What to produce - Please go line by line through the material and copy each one containing the word "authorid".

• • • •

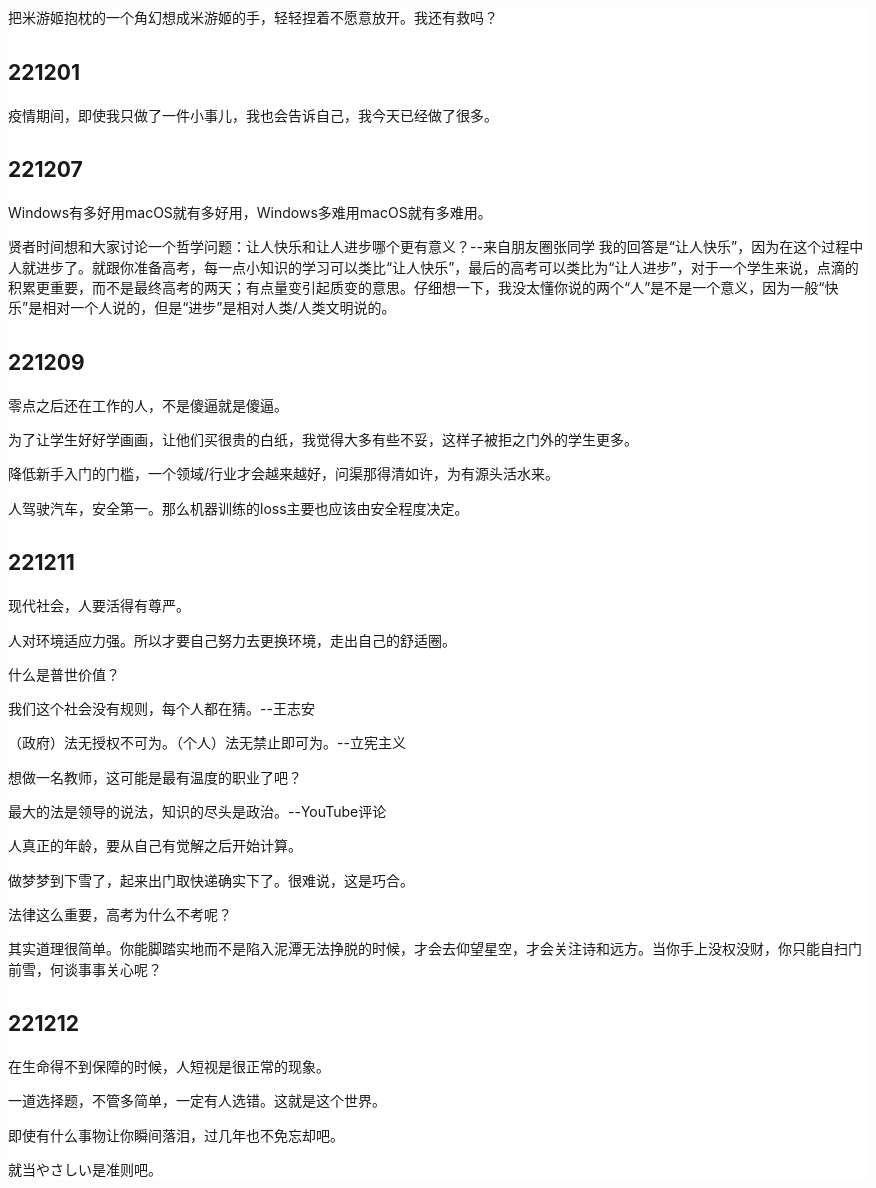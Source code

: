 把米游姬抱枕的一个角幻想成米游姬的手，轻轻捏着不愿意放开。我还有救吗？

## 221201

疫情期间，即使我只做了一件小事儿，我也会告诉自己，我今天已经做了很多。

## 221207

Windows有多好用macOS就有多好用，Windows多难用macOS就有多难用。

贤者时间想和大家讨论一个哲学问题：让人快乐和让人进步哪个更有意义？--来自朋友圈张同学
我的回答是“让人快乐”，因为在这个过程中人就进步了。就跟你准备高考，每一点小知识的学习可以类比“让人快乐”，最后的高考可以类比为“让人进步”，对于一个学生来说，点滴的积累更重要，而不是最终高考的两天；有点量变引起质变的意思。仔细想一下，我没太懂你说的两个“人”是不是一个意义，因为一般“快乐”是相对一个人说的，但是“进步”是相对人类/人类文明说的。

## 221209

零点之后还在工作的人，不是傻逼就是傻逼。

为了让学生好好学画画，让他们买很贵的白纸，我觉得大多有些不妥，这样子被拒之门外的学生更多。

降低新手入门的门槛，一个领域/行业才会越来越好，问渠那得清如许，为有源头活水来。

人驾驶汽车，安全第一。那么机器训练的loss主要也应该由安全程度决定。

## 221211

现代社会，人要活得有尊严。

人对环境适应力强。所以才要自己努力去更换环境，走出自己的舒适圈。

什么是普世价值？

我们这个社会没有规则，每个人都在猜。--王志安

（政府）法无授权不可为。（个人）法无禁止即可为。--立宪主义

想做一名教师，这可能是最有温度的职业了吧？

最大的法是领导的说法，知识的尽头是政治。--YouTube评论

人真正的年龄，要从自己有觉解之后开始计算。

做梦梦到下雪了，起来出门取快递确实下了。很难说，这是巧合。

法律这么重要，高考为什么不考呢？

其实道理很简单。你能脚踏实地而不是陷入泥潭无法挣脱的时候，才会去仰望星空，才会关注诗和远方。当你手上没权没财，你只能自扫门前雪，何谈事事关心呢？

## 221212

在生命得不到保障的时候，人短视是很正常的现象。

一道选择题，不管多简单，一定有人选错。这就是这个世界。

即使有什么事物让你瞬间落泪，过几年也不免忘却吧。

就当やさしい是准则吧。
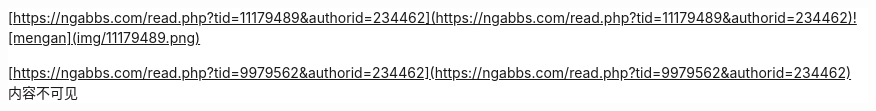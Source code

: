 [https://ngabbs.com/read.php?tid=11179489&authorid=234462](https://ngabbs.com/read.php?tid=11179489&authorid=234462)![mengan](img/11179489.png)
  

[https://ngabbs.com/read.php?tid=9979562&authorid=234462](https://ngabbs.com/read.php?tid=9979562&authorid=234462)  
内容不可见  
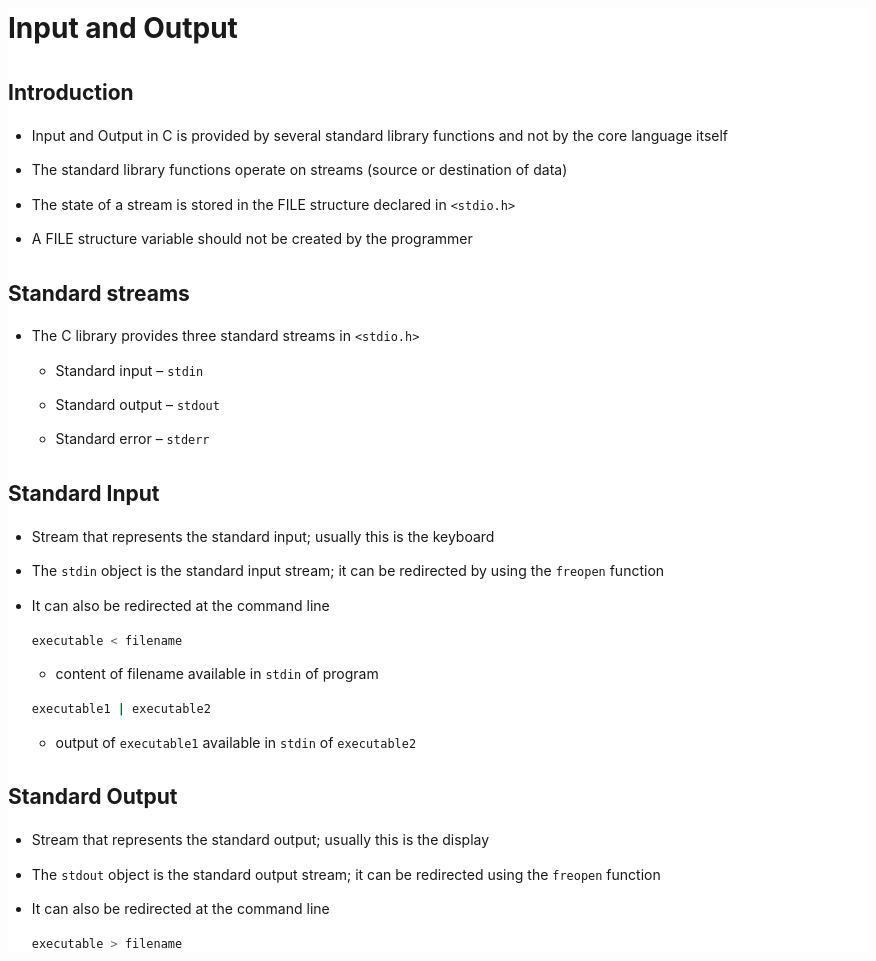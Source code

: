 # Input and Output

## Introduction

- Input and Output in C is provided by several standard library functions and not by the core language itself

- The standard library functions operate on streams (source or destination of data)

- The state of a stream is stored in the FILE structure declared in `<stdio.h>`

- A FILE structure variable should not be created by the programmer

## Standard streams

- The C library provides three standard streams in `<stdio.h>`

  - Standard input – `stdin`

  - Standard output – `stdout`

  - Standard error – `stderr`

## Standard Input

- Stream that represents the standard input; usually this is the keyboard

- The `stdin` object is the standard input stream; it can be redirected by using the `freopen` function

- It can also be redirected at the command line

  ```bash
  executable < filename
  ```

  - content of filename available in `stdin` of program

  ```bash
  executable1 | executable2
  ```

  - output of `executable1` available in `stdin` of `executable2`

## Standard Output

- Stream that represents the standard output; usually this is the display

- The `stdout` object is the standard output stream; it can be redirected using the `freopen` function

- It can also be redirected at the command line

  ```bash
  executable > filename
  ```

• • • •

Your solution -
: [https://ngabbs.com/read.php?tid=11179489&authorid=234462](https://ngabbs.com/read.php?tid=11179489&authorid=234462)![mengan](img/11179489.png)
[https://ngabbs.com/read.php?tid=9979562&authorid=234462](https://ngabbs.com/read.php?tid=9979562&authorid=234462)  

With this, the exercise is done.